Bonding of Neuropeptide Y on Graphene Oxide for Drug Delivery Applications to the Central Nervous System

Abstract

Nanoscale graphene-based materials (GBMs) enable targeting subcellular structures of the nervous system, a feature crucial for the successful engineering of alternative nanocarriers to deliver drugs and to treat neurodisorders. Among GBMs, graphene oxide (GO) nanoflakes, showing good dispersibility in water solution and being rich of functionalizable oxygen groups, are ideal core structures for carrying biological active molecules to the brain, such as the neuropeptide Y (NPY). In addition, when unconjugated, these nanomaterials have been reported to modulate neuronal function per se. Although some GBM-based nanocarriers have been tested both in vitro and in vivo, a thorough characterization of covalent binding impact on the biological properties of the carried molecule and/or of the nanomaterial is still missing. Here, a copper(I)-catalyzed alkyne-azide cycloaddition strategy was employed to synthesize the GO-NPY complex. By investigating through electrophysiology the impact of these conjugates on the activity of hippocampal neurons, we show that the covalent modification of the nanomaterial, while making GO an inert platform for the vectorized delivery, enhances the duration of NPY pharmacological activity. These findings support the future use of GO for the development of smart platforms for nervous system drug delivery.
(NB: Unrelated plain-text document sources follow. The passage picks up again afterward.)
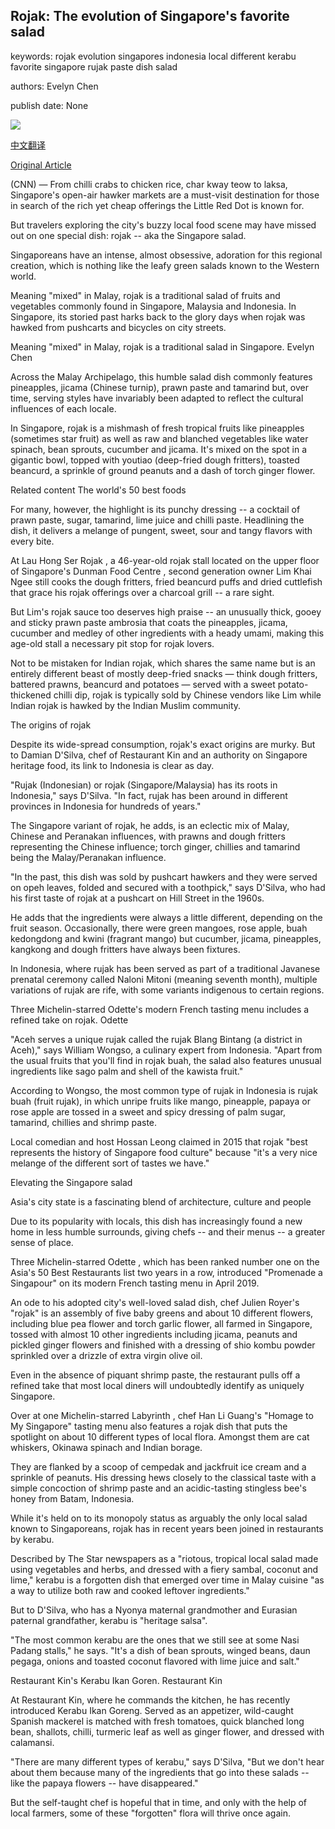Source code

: ## Rojak: The evolution of Singapore's favorite salad

keywords: rojak evolution singapores indonesia local different kerabu favorite singapore rujak paste dish salad

authors: Evelyn Chen

publish date: None

![](https://cdn.cnn.com/cnnnext/dam/assets/200817233948-singapore-rojak-super-tease.jpg)

[中文翻译](Rojak%3A%20The%20evolution%20of%20Singapore%27s%20favorite%20salad_zh.md)

[Original Article](https://edition.cnn.com/travel/article/singapore-salad-rojak/index.html)

(CNN) — From chilli crabs to chicken rice, char kway teow to laksa, Singapore's open-air hawker markets are a must-visit destination for those in search of the rich yet cheap offerings the Little Red Dot is known for.

But travelers exploring the city's buzzy local food scene may have missed out on one special dish: rojak -- aka the Singapore salad.

Singaporeans have an intense, almost obsessive, adoration for this regional creation, which is nothing like the leafy green salads known to the Western world.

Meaning "mixed" in Malay, rojak is a traditional salad of fruits and vegetables commonly found in Singapore, Malaysia and Indonesia. In Singapore, its storied past harks back to the glory days when rojak was hawked from pushcarts and bicycles on city streets.

Meaning "mixed" in Malay, rojak is a traditional salad in Singapore. Evelyn Chen

Across the Malay Archipelago, this humble salad dish commonly features pineapples, jicama (Chinese turnip), prawn paste and tamarind but, over time, serving styles have invariably been adapted to reflect the cultural influences of each locale.

In Singapore, rojak is a mishmash of fresh tropical fruits like pineapples (sometimes star fruit) as well as raw and blanched vegetables like water spinach, bean sprouts, cucumber and jicama. It's mixed on the spot in a gigantic bowl, topped with youtiao (deep-fried dough fritters), toasted beancurd, a sprinkle of ground peanuts and a dash of torch ginger flower.

Related content The world's 50 best foods

For many, however, the highlight is its punchy dressing -- a cocktail of prawn paste, sugar, tamarind, lime juice and chilli paste. Headlining the dish, it delivers a melange of pungent, sweet, sour and tangy flavors with every bite.

At Lau Hong Ser Rojak , a 46-year-old rojak stall located on the upper floor of Singapore's Dunman Food Centre , second generation owner Lim Khai Ngee still cooks the dough fritters, fried beancurd puffs and dried cuttlefish that grace his rojak offerings over a charcoal grill -- a rare sight.

But Lim's rojak sauce too deserves high praise -- an unusually thick, gooey and sticky prawn paste ambrosia that coats the pineapples, jicama, cucumber and medley of other ingredients with a heady umami, making this age-old stall a necessary pit stop for rojak lovers.

Not to be mistaken for Indian rojak, which shares the same name but is an entirely different beast of mostly deep-fried snacks — think dough fritters, battered prawns, beancurd and potatoes — served with a sweet potato-thickened chilli dip, rojak is typically sold by Chinese vendors like Lim while Indian rojak is hawked by the Indian Muslim community.

The origins of rojak

Despite its wide-spread consumption, rojak's exact origins are murky. But to Damian D'Silva, chef of Restaurant Kin and an authority on Singapore heritage food, its link to Indonesia is clear as day.

"Rujak (Indonesian) or rojak (Singapore/Malaysia) has its roots in Indonesia," says D'Silva. "In fact, rujak has been around in different provinces in Indonesia for hundreds of years."

The Singapore variant of rojak, he adds, is an eclectic mix of Malay, Chinese and Peranakan influences, with prawns and dough fritters representing the Chinese influence; torch ginger, chillies and tamarind being the Malay/Peranakan influence.

"In the past, this dish was sold by pushcart hawkers and they were served on opeh leaves, folded and secured with a toothpick," says D'Silva, who had his first taste of rojak at a pushcart on Hill Street in the 1960s.

He adds that the ingredients were always a little different, depending on the fruit season. Occasionally, there were green mangoes, rose apple, buah kedongdong and kwini (fragrant mango) but cucumber, jicama, pineapples, kangkong and dough fritters have always been fixtures.

In Indonesia, where rujak has been served as part of a traditional Javanese prenatal ceremony called Naloni Mitoni (meaning seventh month), multiple variations of rujak are rife, with some variants indigenous to certain regions.

Three Michelin-starred Odette's modern French tasting menu includes a refined take on rojak. Odette

"Aceh serves a unique rujak called the rujak Blang Bintang (a district in Aceh)," says William Wongso, a culinary expert from Indonesia. "Apart from the usual fruits that you'll find in rojak buah, the salad also features unusual ingredients like sago palm and shell of the kawista fruit."

According to Wongso, the most common type of rujak in Indonesia is rujak buah (fruit rujak), in which unripe fruits like mango, pineapple, papaya or rose apple are tossed in a sweet and spicy dressing of palm sugar, tamarind, chillies and shrimp paste.

Local comedian and host Hossan Leong claimed in 2015 that rojak "best represents the history of Singapore food culture" because "it's a very nice melange of the different sort of tastes we have."

Elevating the Singapore salad

Asia's city state is a fascinating blend of architecture, culture and people

Due to its popularity with locals, this dish has increasingly found a new home in less humble surrounds, giving chefs -- and their menus -- a greater sense of place.

Three Michelin-starred Odette , which has been ranked number one on the Asia's 50 Best Restaurants list two years in a row, introduced "Promenade a Singapour" on its modern French tasting menu in April 2019.

An ode to his adopted city's well-loved salad dish, chef Julien Royer's "rojak" is an assembly of five baby greens and about 10 different flowers, including blue pea flower and torch garlic flower, all farmed in Singapore, tossed with almost 10 other ingredients including jicama, peanuts and pickled ginger flowers and finished with a dressing of shio kombu powder sprinkled over a drizzle of extra virgin olive oil.

Even in the absence of piquant shrimp paste, the restaurant pulls off a refined take that most local diners will undoubtedly identify as uniquely Singapore.

Over at one Michelin-starred Labyrinth , chef Han Li Guang's "Homage to My Singapore" tasting menu also features a rojak dish that puts the spotlight on about 10 different types of local flora. Amongst them are cat whiskers, Okinawa spinach and Indian borage.

They are flanked by a scoop of cempedak and jackfruit ice cream and a sprinkle of peanuts. His dressing hews closely to the classical taste with a simple concoction of shrimp paste and an acidic-tasting stingless bee's honey from Batam, Indonesia.

While it's held on to its monopoly status as arguably the only local salad known to Singaporeans, rojak has in recent years been joined in restaurants by kerabu.

Described by The Star newspapers as a "riotous, tropical local salad made using vegetables and herbs, and dressed with a fiery sambal, coconut and lime," kerabu is a forgotten dish that emerged over time in Malay cuisine "as a way to utilize both raw and cooked leftover ingredients."

But to D'Silva, who has a Nyonya maternal grandmother and Eurasian paternal grandfather, kerabu is "heritage salsa".

"The most common kerabu are the ones that we still see at some Nasi Padang stalls," he says. "It's a dish of bean sprouts, winged beans, daun pegaga, onions and toasted coconut flavored with lime juice and salt."

Restaurant Kin's Kerabu Ikan Goren. Restaurant Kin

At Restaurant Kin, where he commands the kitchen, he has recently introduced Kerabu Ikan Goreng. Served as an appetizer, wild-caught Spanish mackerel is matched with fresh tomatoes, quick blanched long bean, shallots, chilli, turmeric leaf as well as ginger flower, and dressed with calamansi.

"There are many different types of kerabu," says D'Silva, "But we don't hear about them because many of the ingredients that go into these salads -- like the papaya flowers -- have disappeared."

But the self-taught chef is hopeful that in time, and only with the help of local farmers, some of these "forgotten" flora will thrive once again.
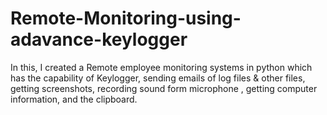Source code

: # Remote-Monitoring-using-adavance-keylogger
In this, I created a Remote employee monitoring systems in python which has the capability of Keylogger, sending emails of log files &amp; other files, getting screenshots, recording sound form microphone , getting computer information, and the clipboard.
Scheme 1. Functionalization of GO by Epoxide Ring Opening (A), Followed by the Copper Catalyzed Click Reaction (B)

Figure 1

Characterization of the conjugate. (a) TGA of GO, GOTEG-N₃, GO–NPY, and NPY, (b) derivative thermogravimetry of GO, GOTEG-N₃, GO–NPY, and NPY, (c) XPS survey spectra of GO, GOTEG-N₃, and GO–NPY, and (d) XPS high-resolution spectra N 1s of GO, GOTEG-N₃, and GO–NPY. (e) CD of NPY and GO–NPY in 1:1 PBS/TFE. In the case of GO–NPY, GOTEG-N₃ was used as blanc.

Figure 2

Effect of conjugate on neuronal activity of hippocampal cultures in acute applications. (a) Representative fluorescence microscopy images of hippocampal cultured cells showing the labeling for β-tubulin-positive neurons (in red) and for neuropeptide Y receptors (in green) type 1 (NPY1R; left) and type 2 (NPY2R; right), respectively. DAPI-positive nuclei (in blue). For each image, the area in the white squares was magnified in the upper right insets to better depict the somatic localization of receptors. Scale bar: 20 and 5 μm. (b) Experimental setting. (c) Exemplificative traces for different treatments (saline in black, GO in red, GO–NPY in green and NPY in blue) before (left column) and after (right column) their puff application. (d) Plots showing normalized sPSC frequency and amplitude for the different treatments. Note that only GO induce a post-application increase in sPSC frequency, *P < 0.05.

Figure 3

Effect of conjugate on neuronal activity of hippocampal cultures in sub-acute applications. (a) Experimental setting. (b) Exemplificative traces of recordings performed during different treatments (saline in black, GO–NPY in green, and NPY in blue) showing that NPY alone or in conjugation with GO induced a decrease in neuronal activity after some minutes from the beginning of peptide application. (c) Plots showing normalized sPSC frequency and amplitude for the different treatments during the first 3 min of application (early application) and when the effect of the peptide was consolidated (corresponding to the last 2 min of application together with the initial phase of wash out). Note that both GO–NPY and NPY induced a similar decrease in sPSC frequency. (d) GCaMP7f recordings with fluorescence levels in false colors during the baseline and effect periods (top and bottom panels, respectively) for the different conditions. (e) Fluorescence transient traces recorded for the different treatments (saline in black, GO–NPY in green, and NPY in blue) during the baseline and the effects periods. Note that NPY alone or in conjugation with GO induced a decrease in the occurrence of calcium transient after its administration (calcium transient frequencies were 0.017 and 0.019 Hz in control, 0.028 and 0.014 Hz in GO–NPY, and 0.022 and 0.011 Hz in NPY, baseline and effect, respectively). *P < 0.05.

Figure 4

Effect of conjugate on neuronal activity of hippocampal cultures in cronic applications and wash out. (a) Experimental setting. (b) Exemplificative traces of recordings performed after wash out of different treatments (saline in black, GO–NPY in green and NPY in blue) showing that NPY conjugated with GO presented a residual inhibitory action on neuronal activity respect to free NPY. (c) Plots showing sPSC frequency and amplitude for the different treatments during the incubation and after wash out. Note that both GO–NPY and NPY induced a similar decrease in sPSC frequency during the incubation; however, only in cultures exposed to GO–NPY, a subset of neurons presented sPSC frequency lower than 2 Hz after wash out, *P < 0.05.